§ **Problem details**: Only lines holding the word "boundary" are wanted from the records; copy all of them.

─── Provided data ───

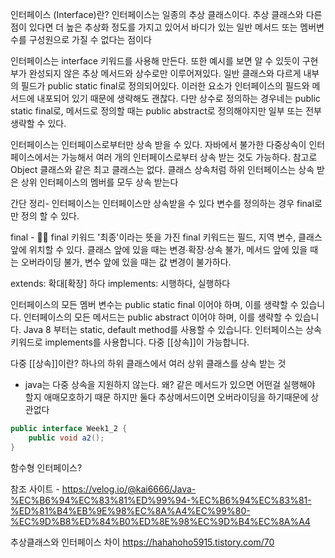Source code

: 인터페이스 (Interface)란?
인터페이스는 일종의 추상 클래스이다. 추상 클래스와 다른 점이 있다면 더 높은 추상화 정도를 가지고 있어서 바디가 있는 일반 메서드 또는 멤버변수를 구성원으로 가질 수 없다는 점이다

인터페이스는 interface 키워드를 사용해 만든다. 또한 예시를 보면 알 수 있듯이 구현부가 완성되지 않은 추상 메서드와 상수로만 이루어져있다. 일반 클래스와 다르게 내부의 필드가 public static final로 정의되어있다. 이러한 요소가 인터페이스의 필드와 메서드에 내포되어 있기 때문에 생략해도 괜찮다. 다만 상수로 정의하는 경우네는 public static final로, 메서드로 정의할 때는 public abstract로 정의해야지만 일부 또는 전부 생략할 수 있다.

인터페이스는 인터페이스로부터만 상속 받을 수 있다. 자바에서 불가한 다중상속이 인터페이스에서는 가능해서 여러 개의 인터페이스로부터 상속 받는 것도 가능하다. 참고로 Object 클래스와 같은 최고 클래스는 없다. 클래스 상속처럼 하위 인터페이스는 상속 받은 상위 인터페이스의 멤버를 모두 상속 받는다

간단 정리-
인터페이스는 인터페이스만 상속받을 수 있다
변수를 정의하는 경우 final로만 정의 할 수 있다.



final - 
💁‍♀️ final 키워드
'최종'이라는 뜻을 가진 final 키워드는 필드, 지역 변수, 클래스 앞에 위치할 수 있다. 클래스 앞에 있을 때는 변경∙확장∙상속 불가, 메서드 앞에 있을 때는 오버라이딩 불가, 변수 앞에 있을 때는 값 변경이 불가하다.


extends: 확대[확장] 하다
implements: 시행하다, 실행하다


인터페이스의 모든 멤버 변수는 public static final 이어야 하며, 이를 생략할 수 있습니다.
인터페이스의 모든 메서드는 public abstract 이어야 하며, 이를 생략할 수 있습니다.
Java 8 부터는 static, default method를 사용할 수 있습니다.
인터페이스는 상속 키워드로 implements를 사용합니다.
다중 [[상속]]이 가능합니다.

다중 [[상속]]이란?
하나의 하위 클래스에서 여러 상위 클래스를 상속 받는 것
- java는 다중 상속을 지원하지 않는다. 왜?
같은 메서드가 있으면 어떤걸 실행해야 할지 애매모호하기 때문
하지만 둘다 추상메서드이면 오버라이딩을 하기때문에 상관없다



```java
public interface Week1_2 {  
    public void a2();  
}
```

함수형 인터페이스?







참조 사이트 - https://velog.io/@kai6666/Java-%EC%B6%94%EC%83%81%ED%99%94-%EC%B6%94%EC%83%81-%ED%81%B4%EB%9E%98%EC%8A%A4%EC%99%80-%EC%9D%B8%ED%84%B0%ED%8E%98%EC%9D%B4%EC%8A%A4

추상클래스와 인터페이스 차이
https://hahahoho5915.tistory.com/70
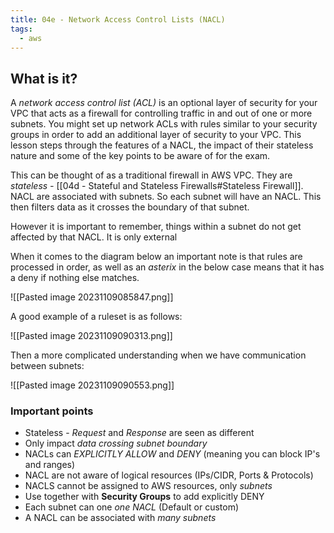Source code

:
 ```yaml
---
title: 04e - Network Access Control Lists (NACL)
tags:
  - aws
---
```

## What is it?

A _network access control list (ACL)_ is an optional layer of security for your VPC that acts as a firewall for controlling traffic in and out of one or more subnets. You might set up network ACLs with rules similar to your security groups in order to add an additional layer of security to your VPC. This lesson steps through the features of a NACL, the impact of their stateless nature and some of the key points to be aware of for the exam.

This can be thought of as a traditional firewall in AWS VPC. They are *stateless -* [[04d - Stateful and Stateless Firewalls#Stateless Firewall]]. NACL are associated with subnets. So each subnet will have an NACL. This then filters data as it crosses the boundary of that subnet. 

However it is important to remember, things within a subnet do not get affected by that NACL. It is only external

When it comes to the diagram below an important note is that rules are processed in order, as well as an *asterix*  in the below case means that it has a deny if nothing else matches.

![[Pasted image 20231109085847.png]]

A good example of a ruleset is as follows:

![[Pasted image 20231109090313.png]]

Then a more complicated understanding when we have communication between subnets:

![[Pasted image 20231109090553.png]]

### Important points

- Stateless - *Request* and *Response* are seen as different
- Only impact *data crossing subnet boundary*
- NACLs can *EXPLICITLY ALLOW* and *DENY* (meaning you can block IP's and ranges)
- NACL are not aware of logical resources (IPs/CIDR, Ports & Protocols)
- NACLS cannot be assigned to AWS resources, only *subnets*
- Use together with **Security Groups** to add explicitly DENY 
- Each subnet can one *one NACL* (Default or custom)
- A NACL can be associated with *many subnets*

───

§ **Task solution**:
This can be thought of as a traditional firewall in AWS VPC. They are *stateless -* [[04d - Stateful and Stateless Firewalls#Stateless Firewall]]. NACL are associated with subnets. So each subnet will have an NACL. This then filters data as it crosses the boundary of that subnet. 
- Only impact *data crossing subnet boundary*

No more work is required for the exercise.